The real potential of bone marrow aspirate concentrate (BMAC) remains controversial and many aspects remain to be clarified, including harvest site and age, which could play an important role in determining both the amount of contained MSCs and their quality, and consequently the biological potential of BMAC. Aim of this study was to shed some light on the characteristics of BMAC based on harvest site and patient age.
BMAC was obtained from two groups of patients based on age (n=10 per group): 19.0±2.7 years for the younger, 56.8±12.5 for the older group. In the latter, BMAC was obtained from the anterior iliac crest and proximal tibia for a comparative analysis. Mononucleated cell count and fibroblast colony-forming units (CFU-F) assay were performed, together with MSCs phenotype characterization, study of MSCs chondrogenic and osteogenic differentiation capacity, histological staining and spectrophotometric quantification, and analysis of mRNAs expression.

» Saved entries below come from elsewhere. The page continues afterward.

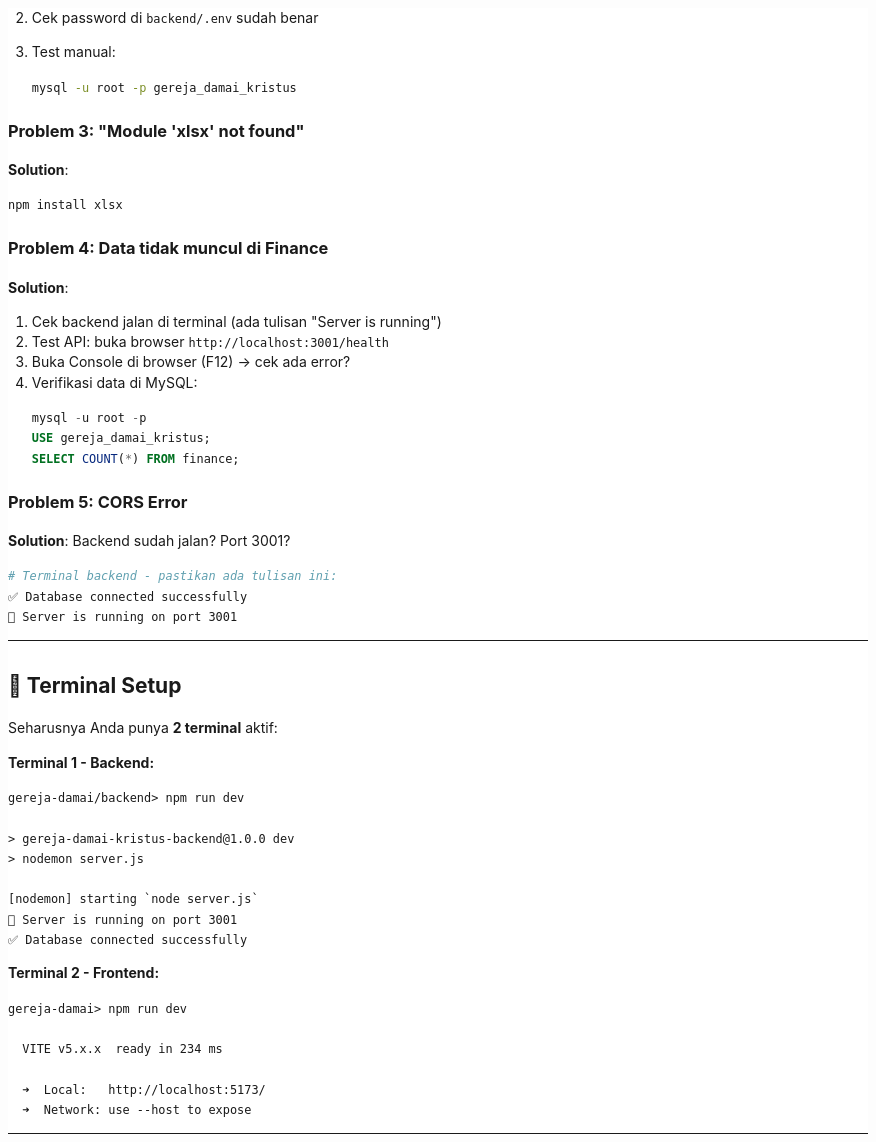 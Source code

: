 2. Cek password di `backend/.env` sudah benar

3. Test manual:
   ```bash
   mysql -u root -p gereja_damai_kristus
   ```

### Problem 3: "Module 'xlsx' not found"
**Solution**:
```bash
npm install xlsx
```

### Problem 4: Data tidak muncul di Finance
**Solution**:
1. Cek backend jalan di terminal (ada tulisan "Server is running")
2. Test API: buka browser `http://localhost:3001/health`
3. Buka Console di browser (F12) → cek ada error?
4. Verifikasi data di MySQL:
   ```sql
   mysql -u root -p
   USE gereja_damai_kristus;
   SELECT COUNT(*) FROM finance;
   ```

### Problem 5: CORS Error
**Solution**:
Backend sudah jalan? Port 3001?
```bash
# Terminal backend - pastikan ada tulisan ini:
✅ Database connected successfully
🚀 Server is running on port 3001
```

---

## 📂 Terminal Setup

Seharusnya Anda punya **2 terminal** aktif:

**Terminal 1 - Backend:**
```
gereja-damai/backend> npm run dev

> gereja-damai-kristus-backend@1.0.0 dev
> nodemon server.js

[nodemon] starting `node server.js`
🚀 Server is running on port 3001
✅ Database connected successfully
```

**Terminal 2 - Frontend:**
```
gereja-damai> npm run dev

  VITE v5.x.x  ready in 234 ms

  ➜  Local:   http://localhost:5173/
  ➜  Network: use --host to expose
```

---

A significantly higher number of mononuclear cells per ml was observed in younger compared to older patients (3.8±1.8×107 vs 1.2±0.8×107, p<0.0005). The number of mononuclear cells obtained from the iliac crest was higher than the 0.3±0.2×107 obtained from the proximal tibia (p<0.0005). This result was confirmed by the CFU-F analysis both at day 10 (15.9±19.4 vs 0.6±1.0, p=0.001) and day 20 (21.7±23.0 vs 2.9±4.2, p=0.006). Cells derived from iliac crest and tibia showed the same phenotypic pattern at flow cytometry, as well as similar chondrogenic and osteogenic potential.
Harvest site and age can affect the quality of BMAC. MSCs obtained from iliac crest and proximal tibia present comparable mesenchymal markers expression as well as osteogenic and chondrogenic differentiation potential, but iliac crest BMAC presents a four-time higher number of mononucleated cells and CFU-F compared to the tibia. Age also influences BMAC quality, with a three-time higher number of mononucleated cells in younger patients.